** Data provided follows **

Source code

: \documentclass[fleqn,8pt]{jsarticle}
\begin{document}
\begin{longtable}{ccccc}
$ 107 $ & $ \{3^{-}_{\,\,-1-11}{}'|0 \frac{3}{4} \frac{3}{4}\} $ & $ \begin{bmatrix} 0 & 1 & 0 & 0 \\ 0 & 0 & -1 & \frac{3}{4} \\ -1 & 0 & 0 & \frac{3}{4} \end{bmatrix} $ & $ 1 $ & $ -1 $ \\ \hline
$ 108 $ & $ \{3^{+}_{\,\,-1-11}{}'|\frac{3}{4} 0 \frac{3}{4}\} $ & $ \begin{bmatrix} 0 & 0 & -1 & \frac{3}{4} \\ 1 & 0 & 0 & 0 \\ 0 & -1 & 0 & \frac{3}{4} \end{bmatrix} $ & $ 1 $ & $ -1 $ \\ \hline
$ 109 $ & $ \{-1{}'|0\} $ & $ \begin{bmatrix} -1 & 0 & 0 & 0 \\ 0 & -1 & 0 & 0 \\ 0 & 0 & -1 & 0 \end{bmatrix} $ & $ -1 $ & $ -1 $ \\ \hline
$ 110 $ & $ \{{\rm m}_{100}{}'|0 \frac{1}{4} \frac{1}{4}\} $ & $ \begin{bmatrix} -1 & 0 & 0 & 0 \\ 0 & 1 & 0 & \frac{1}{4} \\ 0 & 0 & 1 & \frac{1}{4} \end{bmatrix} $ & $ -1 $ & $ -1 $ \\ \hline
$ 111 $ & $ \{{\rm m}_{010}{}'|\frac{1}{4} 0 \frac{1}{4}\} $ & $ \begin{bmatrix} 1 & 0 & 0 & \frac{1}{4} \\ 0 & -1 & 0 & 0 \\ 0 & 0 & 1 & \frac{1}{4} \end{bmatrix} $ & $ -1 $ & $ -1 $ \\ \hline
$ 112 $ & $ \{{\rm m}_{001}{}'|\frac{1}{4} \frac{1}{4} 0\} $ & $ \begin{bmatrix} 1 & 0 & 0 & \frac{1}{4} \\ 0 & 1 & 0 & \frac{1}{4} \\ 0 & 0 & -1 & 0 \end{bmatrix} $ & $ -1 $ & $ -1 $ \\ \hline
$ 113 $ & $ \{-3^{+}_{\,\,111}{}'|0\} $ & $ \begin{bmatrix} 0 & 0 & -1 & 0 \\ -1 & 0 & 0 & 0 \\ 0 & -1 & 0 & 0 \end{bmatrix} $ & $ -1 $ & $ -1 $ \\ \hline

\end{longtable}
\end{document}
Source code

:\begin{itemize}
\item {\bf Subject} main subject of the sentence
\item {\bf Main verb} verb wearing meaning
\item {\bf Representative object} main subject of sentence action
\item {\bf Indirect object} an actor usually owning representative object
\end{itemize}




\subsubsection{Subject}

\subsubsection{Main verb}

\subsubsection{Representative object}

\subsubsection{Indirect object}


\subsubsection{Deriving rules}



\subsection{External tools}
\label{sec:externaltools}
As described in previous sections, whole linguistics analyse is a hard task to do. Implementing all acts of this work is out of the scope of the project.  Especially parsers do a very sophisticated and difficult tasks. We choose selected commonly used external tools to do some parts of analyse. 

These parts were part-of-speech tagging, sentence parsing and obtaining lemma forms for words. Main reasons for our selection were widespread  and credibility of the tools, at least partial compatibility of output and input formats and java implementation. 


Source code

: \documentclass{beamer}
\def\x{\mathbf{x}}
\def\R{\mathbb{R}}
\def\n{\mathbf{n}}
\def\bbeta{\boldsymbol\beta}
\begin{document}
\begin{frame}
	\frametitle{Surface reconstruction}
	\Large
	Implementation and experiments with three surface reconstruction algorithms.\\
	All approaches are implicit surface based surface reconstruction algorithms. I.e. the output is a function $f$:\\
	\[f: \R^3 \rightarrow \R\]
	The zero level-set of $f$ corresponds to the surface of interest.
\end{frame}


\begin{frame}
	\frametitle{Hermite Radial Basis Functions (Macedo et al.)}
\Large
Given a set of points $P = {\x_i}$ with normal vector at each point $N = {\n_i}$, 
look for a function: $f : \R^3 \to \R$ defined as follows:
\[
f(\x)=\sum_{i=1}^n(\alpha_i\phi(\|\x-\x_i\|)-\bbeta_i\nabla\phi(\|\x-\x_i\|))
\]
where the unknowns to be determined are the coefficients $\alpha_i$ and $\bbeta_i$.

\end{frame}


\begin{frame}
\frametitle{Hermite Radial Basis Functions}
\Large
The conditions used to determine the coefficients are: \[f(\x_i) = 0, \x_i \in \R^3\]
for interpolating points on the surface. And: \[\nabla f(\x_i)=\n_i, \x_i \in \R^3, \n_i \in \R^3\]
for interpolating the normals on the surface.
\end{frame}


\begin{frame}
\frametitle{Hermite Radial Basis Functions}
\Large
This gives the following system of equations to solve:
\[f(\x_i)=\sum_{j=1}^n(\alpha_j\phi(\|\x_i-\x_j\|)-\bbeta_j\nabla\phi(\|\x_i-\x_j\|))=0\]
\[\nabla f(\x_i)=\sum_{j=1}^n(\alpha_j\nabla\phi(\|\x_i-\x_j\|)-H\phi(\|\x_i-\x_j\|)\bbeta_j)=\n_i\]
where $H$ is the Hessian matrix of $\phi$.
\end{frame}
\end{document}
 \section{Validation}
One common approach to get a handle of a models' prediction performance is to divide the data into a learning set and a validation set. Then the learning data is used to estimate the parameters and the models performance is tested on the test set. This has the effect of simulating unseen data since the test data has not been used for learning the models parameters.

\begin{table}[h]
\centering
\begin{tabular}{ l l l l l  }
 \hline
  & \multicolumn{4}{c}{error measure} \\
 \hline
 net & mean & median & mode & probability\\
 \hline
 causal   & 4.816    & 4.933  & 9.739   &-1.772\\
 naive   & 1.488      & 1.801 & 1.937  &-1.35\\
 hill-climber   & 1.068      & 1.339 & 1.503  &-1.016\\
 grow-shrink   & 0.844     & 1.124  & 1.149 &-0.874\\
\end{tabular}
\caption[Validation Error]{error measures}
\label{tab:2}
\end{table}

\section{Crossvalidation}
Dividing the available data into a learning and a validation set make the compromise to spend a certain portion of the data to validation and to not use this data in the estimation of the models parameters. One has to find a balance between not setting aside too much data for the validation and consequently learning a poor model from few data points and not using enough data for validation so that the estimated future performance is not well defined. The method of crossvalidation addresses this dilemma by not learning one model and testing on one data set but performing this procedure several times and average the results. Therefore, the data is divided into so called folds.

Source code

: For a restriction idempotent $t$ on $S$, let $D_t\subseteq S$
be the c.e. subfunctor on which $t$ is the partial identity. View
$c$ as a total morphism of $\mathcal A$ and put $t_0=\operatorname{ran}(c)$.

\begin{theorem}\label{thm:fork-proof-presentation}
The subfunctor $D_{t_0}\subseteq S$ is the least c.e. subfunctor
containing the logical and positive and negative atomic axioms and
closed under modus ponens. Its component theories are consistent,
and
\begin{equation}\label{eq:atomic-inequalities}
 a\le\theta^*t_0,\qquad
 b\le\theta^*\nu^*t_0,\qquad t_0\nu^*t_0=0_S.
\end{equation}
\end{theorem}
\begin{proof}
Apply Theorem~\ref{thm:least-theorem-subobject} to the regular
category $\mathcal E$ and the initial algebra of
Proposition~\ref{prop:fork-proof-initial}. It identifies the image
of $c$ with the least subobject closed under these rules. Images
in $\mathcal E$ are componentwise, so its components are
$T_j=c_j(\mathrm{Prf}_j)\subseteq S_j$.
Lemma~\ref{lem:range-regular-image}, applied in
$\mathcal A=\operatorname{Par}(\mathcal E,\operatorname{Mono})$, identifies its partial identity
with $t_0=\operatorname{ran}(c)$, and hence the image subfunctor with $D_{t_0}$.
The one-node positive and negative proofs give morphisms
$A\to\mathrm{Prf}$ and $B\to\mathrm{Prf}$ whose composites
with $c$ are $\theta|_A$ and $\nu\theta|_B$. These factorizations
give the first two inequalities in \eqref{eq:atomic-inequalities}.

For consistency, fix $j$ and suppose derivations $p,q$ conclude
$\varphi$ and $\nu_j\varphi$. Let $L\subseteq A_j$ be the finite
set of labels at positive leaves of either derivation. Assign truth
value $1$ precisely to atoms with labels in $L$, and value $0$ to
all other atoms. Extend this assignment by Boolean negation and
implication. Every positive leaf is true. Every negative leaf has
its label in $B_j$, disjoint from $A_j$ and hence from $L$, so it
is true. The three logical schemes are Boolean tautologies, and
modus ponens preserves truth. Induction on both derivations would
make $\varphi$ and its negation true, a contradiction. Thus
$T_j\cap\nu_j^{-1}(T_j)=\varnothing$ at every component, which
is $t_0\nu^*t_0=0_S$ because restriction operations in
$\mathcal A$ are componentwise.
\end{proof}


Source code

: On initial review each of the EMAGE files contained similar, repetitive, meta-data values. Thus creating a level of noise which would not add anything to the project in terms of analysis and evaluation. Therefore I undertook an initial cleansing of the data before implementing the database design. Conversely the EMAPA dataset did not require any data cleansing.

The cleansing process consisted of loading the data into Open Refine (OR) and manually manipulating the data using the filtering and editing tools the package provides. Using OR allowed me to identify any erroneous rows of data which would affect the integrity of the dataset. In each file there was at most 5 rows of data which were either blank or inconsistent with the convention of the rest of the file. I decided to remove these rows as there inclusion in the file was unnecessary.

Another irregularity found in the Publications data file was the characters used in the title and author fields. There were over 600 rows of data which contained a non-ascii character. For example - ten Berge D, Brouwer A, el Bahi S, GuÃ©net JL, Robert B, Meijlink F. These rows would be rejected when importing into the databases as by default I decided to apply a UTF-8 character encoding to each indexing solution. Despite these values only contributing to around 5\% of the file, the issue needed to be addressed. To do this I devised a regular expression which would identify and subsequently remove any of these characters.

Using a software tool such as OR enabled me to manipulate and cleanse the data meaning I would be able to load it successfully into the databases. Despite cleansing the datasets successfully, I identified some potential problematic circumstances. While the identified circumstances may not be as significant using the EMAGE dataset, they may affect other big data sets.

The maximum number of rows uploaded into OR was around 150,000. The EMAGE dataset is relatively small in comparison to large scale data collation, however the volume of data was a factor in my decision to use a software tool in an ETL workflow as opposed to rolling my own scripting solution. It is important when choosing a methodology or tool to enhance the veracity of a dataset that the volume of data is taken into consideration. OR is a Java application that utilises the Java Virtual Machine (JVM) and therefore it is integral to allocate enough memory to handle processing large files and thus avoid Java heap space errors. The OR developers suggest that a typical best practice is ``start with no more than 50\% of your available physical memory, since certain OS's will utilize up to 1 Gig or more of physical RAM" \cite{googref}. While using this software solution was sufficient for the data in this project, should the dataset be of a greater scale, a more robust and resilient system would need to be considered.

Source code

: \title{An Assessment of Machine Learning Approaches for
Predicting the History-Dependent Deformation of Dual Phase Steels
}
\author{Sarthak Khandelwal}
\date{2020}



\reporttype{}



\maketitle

** End of Data provided **

About this task:
Check each line of the data for the string "componentwise" and state how many lines contain it, without any other output.

Your response:
2